The welding spot (112) is in a circular shape, and the diameter of the welding spot (112) is 0.03mm˜2mm.
The pole piece (10) according to claim 1, characterized in that, the two active material layers (120) comprise a first active material layer (120a) and a second active material layer (120b), and the first The active material layer (120a) and the second active material layer (120b) are respectively located on two opposite sides of the current collector (110);

The first active material layer (120a) has the groove (121), and the surface of the current collector (110) facing away from the groove (121) is provided with the second active material layer (120b), The projection of the groove (121) on the current collector (110) is located within the projection of the second active material layer (120b) on the current collector (110).
The pole piece (10) according to claim 1, characterized in that there are multiple welding spots (112), and each welding spot (112) is arranged at intervals, adjacent to the welding spots (112) The distance between them is 0.001 mm to 5 mm.
The pole piece (10) according to claim 1, characterized in that, each of the welding points (112) is arranged in a rectangular array or in a circular array.
The pole piece (10) according to claim 1, characterized in that at least part of the solder joints (112) are located on the surface of the tab (200) away from the current collector (110), and face away from the current collector (110). One side of the current collector (110) is raised to form a raised portion (113).
The pole piece (10) according to claim 5, characterized in that, the height of the raised portion (113) is equal to or less than 50% of the diameter D0 of the welding spot (112).
The pole piece (10) according to claim 1, characterized in that, there is a welding area (111) in the groove (121), and the welding point (112) is located in the welding area (111);

The width D1 of the welding area (111) is 50%-100% of the width D of the tab (200), and/or, the length L1 of the welding area (111) is between the tab (200) and 50%-100% of the length L of the overlapping portion of the current collector (110).
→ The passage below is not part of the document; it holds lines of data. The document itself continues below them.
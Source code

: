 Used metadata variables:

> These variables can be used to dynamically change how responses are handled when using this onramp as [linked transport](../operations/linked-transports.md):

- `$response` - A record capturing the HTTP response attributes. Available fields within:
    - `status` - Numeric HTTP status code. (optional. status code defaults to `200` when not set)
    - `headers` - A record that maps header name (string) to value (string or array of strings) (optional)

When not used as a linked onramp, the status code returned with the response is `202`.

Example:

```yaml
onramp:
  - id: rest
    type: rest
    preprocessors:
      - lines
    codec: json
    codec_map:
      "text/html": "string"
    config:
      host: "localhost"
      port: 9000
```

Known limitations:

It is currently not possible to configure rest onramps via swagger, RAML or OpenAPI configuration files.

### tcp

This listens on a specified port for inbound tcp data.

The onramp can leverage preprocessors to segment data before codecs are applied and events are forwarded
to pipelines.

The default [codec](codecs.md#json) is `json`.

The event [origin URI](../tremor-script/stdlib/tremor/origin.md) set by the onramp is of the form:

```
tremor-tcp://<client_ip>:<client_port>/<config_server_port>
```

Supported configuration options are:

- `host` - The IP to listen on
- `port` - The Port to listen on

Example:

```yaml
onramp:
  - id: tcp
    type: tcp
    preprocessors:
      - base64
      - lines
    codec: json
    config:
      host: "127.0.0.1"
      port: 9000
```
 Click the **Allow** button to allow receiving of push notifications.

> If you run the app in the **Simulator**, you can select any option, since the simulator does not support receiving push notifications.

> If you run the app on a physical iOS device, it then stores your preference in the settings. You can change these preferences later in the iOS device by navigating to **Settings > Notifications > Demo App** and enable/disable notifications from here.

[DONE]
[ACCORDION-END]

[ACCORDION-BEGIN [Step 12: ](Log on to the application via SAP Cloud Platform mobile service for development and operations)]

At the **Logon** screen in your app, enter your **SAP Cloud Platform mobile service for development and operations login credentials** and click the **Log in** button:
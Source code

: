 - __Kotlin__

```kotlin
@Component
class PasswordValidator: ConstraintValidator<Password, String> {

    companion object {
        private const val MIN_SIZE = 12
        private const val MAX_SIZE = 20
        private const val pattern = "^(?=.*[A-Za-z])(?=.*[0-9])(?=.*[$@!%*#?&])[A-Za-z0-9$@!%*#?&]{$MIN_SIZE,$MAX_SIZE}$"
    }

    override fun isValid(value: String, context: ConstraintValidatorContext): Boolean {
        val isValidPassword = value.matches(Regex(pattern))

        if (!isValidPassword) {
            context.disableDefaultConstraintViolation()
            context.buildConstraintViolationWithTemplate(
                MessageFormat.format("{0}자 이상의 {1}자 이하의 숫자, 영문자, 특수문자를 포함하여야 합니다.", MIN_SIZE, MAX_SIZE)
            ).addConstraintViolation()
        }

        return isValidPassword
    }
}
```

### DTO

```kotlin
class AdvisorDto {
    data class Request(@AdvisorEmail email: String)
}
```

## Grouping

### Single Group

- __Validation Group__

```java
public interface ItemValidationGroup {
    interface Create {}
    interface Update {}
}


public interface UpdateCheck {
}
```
The pole piece (10) according to any one of claims 1-7, characterized in that, the thickness of the pole lug (200) is 0.01mm-0.5mm, and/or, the thickness of the pole lug (200) The width D is 1mm-12mm, and/or, the length of the tab (200) is 5mm-50mm.
The pole piece (10) according to claim 1, characterized in that, the thickness of the pole lug (200) is greater than or equal to the depth of the groove (121).
A battery, characterized by comprising the pole piece (10) according to any one of claims 1-9.